TASK DESCRIPTION: Retype the listing exactly. Leave out the images.
** DATASET RECORDS follows **
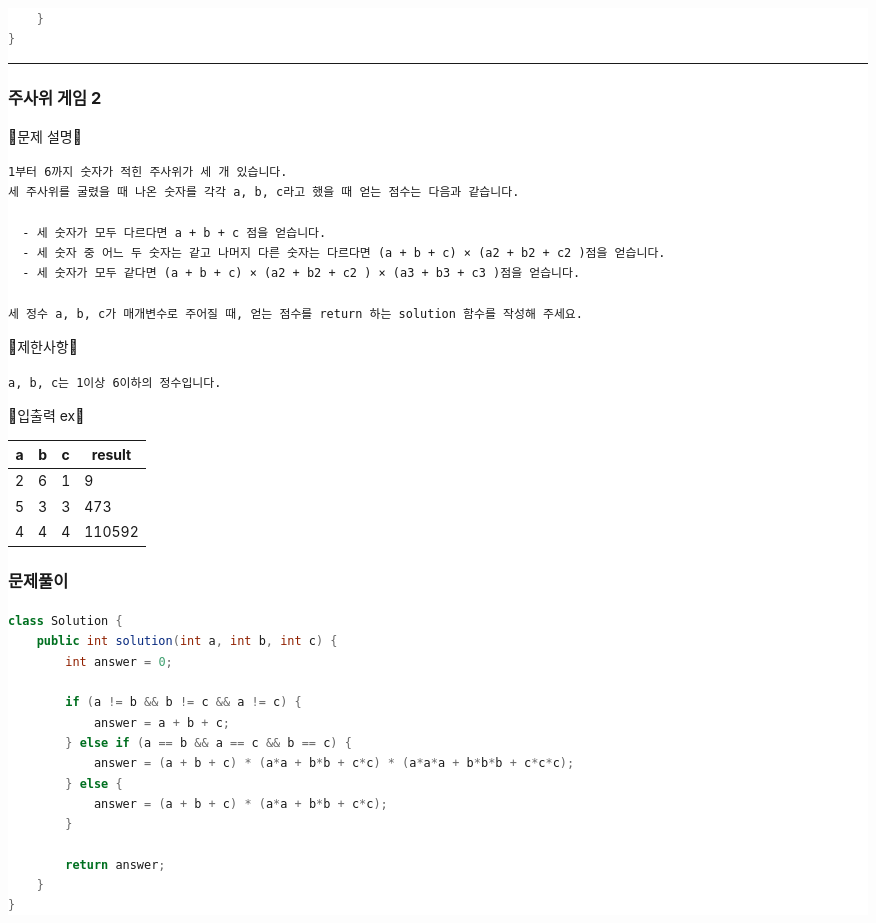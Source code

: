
 ```java
    }
}
```

<hr>

### 주사위 게임 2

💫문제 설명💫

```
1부터 6까지 숫자가 적힌 주사위가 세 개 있습니다. 
세 주사위를 굴렸을 때 나온 숫자를 각각 a, b, c라고 했을 때 얻는 점수는 다음과 같습니다.

  - 세 숫자가 모두 다르다면 a + b + c 점을 얻습니다.
  - 세 숫자 중 어느 두 숫자는 같고 나머지 다른 숫자는 다르다면 (a + b + c) × (a2 + b2 + c2 )점을 얻습니다.
  - 세 숫자가 모두 같다면 (a + b + c) × (a2 + b2 + c2 ) × (a3 + b3 + c3 )점을 얻습니다.

세 정수 a, b, c가 매개변수로 주어질 때, 얻는 점수를 return 하는 solution 함수를 작성해 주세요.
```

💫제한사항💫

```
a, b, c는 1이상 6이하의 정수입니다.
```

💫입출력 ex💫

|a|b|c|result|
|---|---|---|---|
|2|6|1|9|
|5|3|3|473|
|4|4|4|110592|

### 문제풀이

```java
class Solution {
    public int solution(int a, int b, int c) {
        int answer = 0;
        
        if (a != b && b != c && a != c) {
            answer = a + b + c;
        } else if (a == b && a == c && b == c) {
            answer = (a + b + c) * (a*a + b*b + c*c) * (a*a*a + b*b*b + c*c*c);
        } else {
            answer = (a + b + c) * (a*a + b*b + c*c);
        }
        
        return answer;
    }
}
```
** End of DATASET RECORDS **
ANSWER TO THE EXERCISE:
Source code

:
 ```java
    }
}
```

<hr>

### 주사위 게임 2

💫문제 설명💫

```
1부터 6까지 숫자가 적힌 주사위가 세 개 있습니다. 
세 주사위를 굴렸을 때 나온 숫자를 각각 a, b, c라고 했을 때 얻는 점수는 다음과 같습니다.

  - 세 숫자가 모두 다르다면 a + b + c 점을 얻습니다.
  - 세 숫자 중 어느 두 숫자는 같고 나머지 다른 숫자는 다르다면 (a + b + c) × (a2 + b2 + c2 )점을 얻습니다.
  - 세 숫자가 모두 같다면 (a + b + c) × (a2 + b2 + c2 ) × (a3 + b3 + c3 )점을 얻습니다.

세 정수 a, b, c가 매개변수로 주어질 때, 얻는 점수를 return 하는 solution 함수를 작성해 주세요.
```

💫제한사항💫

```
a, b, c는 1이상 6이하의 정수입니다.
```

💫입출력 ex💫

|a|b|c|result|
|---|---|---|---|
|2|6|1|9|
|5|3|3|473|
|4|4|4|110592|

### 문제풀이

```java
class Solution {
    public int solution(int a, int b, int c) {
        int answer = 0;
        
        if (a != b && b != c && a != c) {
            answer = a + b + c;
        } else if (a == b && a == c && b == c) {
            answer = (a + b + c) * (a*a + b*b + c*c) * (a*a*a + b*b*b + c*c*c);
        } else {
            answer = (a + b + c) * (a*a + b*b + c*c);
        }
        
        return answer;
    }
}
```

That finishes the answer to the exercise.